Tackling justice

Vikings tight end chases, catches thief

Taylor Martinek, a tight end for the Portland State Vikings football team, has a knack for besting opponents.

Vikings tight end chases, catches thief

Taylor Martinek, a tight end for the Portland State Vikings football team, has a knack for besting opponents. 


And on June 11, one victory said less about his prowess as a footballer than it did about his character as a natural Good Samaritan.  

Late that morning, MAX commuters and downtown passersby saw some vigilante-inspired excitement as Martinek, on his usual commute to school, witnessed Tyler Adams, 18, allegedly steal a smart phone from a young woman and flee near the MAX stop at Southwest Fifth Avenue and Morrison Street. 

“I was standing there, and some girl was standing in front of me, and I just saw some guy come out of nowhere and take her phone right out of her back pocket, and then just started taking off down toward the courthouse,” Martinek said. 

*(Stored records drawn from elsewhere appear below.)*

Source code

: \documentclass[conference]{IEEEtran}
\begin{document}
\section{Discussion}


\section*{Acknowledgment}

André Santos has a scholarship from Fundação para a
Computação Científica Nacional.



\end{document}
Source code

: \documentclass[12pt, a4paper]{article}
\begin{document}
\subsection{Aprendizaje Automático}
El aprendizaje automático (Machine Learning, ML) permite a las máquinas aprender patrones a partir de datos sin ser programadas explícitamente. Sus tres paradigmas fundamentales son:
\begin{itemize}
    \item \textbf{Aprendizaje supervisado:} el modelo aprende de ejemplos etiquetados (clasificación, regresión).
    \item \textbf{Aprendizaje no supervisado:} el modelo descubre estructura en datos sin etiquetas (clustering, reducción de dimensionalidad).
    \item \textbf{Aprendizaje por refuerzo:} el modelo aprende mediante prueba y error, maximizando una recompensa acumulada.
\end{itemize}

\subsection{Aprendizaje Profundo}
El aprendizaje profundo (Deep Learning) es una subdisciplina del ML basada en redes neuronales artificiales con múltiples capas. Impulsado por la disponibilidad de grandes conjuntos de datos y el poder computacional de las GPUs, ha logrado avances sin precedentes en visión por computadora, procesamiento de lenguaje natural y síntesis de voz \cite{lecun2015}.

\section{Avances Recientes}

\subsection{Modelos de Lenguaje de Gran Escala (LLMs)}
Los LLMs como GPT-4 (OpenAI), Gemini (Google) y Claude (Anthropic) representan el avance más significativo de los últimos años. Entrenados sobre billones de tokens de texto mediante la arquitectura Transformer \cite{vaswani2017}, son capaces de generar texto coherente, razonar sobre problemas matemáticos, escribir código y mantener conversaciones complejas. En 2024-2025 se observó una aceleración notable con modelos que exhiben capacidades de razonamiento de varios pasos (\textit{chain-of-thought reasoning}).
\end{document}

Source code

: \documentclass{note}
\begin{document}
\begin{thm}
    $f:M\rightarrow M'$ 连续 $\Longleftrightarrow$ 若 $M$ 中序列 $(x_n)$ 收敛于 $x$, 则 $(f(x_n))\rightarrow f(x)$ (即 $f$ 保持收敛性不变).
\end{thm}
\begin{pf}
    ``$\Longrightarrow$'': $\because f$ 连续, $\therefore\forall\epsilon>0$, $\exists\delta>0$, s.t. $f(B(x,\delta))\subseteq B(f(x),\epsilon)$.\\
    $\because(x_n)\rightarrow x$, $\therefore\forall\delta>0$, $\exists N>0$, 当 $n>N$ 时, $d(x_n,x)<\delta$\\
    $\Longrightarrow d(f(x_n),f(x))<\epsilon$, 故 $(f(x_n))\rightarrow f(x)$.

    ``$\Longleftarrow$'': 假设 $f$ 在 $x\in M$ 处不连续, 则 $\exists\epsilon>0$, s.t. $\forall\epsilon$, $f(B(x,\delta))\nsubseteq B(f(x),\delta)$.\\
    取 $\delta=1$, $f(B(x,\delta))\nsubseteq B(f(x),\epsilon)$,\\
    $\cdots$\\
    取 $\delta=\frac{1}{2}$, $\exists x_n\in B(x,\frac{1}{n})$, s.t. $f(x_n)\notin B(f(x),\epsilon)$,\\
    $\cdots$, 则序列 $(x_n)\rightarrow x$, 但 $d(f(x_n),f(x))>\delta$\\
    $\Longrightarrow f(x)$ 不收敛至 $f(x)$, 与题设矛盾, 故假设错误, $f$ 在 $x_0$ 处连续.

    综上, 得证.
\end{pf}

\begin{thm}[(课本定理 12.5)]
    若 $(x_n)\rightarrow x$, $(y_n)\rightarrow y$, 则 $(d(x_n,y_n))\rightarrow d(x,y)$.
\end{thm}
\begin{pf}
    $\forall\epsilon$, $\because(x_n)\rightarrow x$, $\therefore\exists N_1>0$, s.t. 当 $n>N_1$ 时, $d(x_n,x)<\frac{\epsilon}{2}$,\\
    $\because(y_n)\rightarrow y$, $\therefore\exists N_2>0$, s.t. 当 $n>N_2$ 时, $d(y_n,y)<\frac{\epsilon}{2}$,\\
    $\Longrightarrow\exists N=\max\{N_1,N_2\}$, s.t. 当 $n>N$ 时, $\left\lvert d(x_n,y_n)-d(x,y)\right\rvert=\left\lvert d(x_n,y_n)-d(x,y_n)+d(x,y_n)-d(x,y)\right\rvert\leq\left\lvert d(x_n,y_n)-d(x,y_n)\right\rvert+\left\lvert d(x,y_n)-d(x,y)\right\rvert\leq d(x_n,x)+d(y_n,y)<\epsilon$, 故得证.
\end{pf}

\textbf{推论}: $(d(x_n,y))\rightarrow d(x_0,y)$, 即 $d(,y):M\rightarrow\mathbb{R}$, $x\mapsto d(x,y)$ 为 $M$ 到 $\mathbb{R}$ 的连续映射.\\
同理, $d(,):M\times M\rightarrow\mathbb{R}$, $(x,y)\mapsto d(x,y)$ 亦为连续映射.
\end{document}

The scene remained tense as the woman chased Adams, but she soon fell behind, he remembered. Without thinking, the 6’3,” 220-pound sociology junior gave pursuit to the suspected thief. “It was just impulse; I kind of just took off,” Martinek said in a phone interview. “I had flip-flops on, so I just kicked them off and started running barefoot down the street.”

Following a brief chase, Martinek said, he was able to catch up with Adams: “I grabbed him and I threw him against the pillars up there and I hit him a couple of times, and he tried to get away so I actually grabbed him and kind of threw him into one of those water fountains they have down there with the beavers and the geese.”

After this, others in the vicinity began to congregate, Martinek said. He added that, after one final escape attempt, Adams was put down by Martinek’s arm-behind-the-back police technique and was held down until the police arrived and arrested him.

A 2012 roster picture of Martinek shows a boyish face, a smile and a vague trace of stubble. His listed hobby is gardening. But according to acquaintances, Martinek’s gentle features and pastimes should not be underestimated.  

“He’s always putting himself out there…he’s always looking for opportunities to help others. He’s a great kid, I wasn’t surprised at all,” said communications studies senior Gage Loftin, a fellow tight end.  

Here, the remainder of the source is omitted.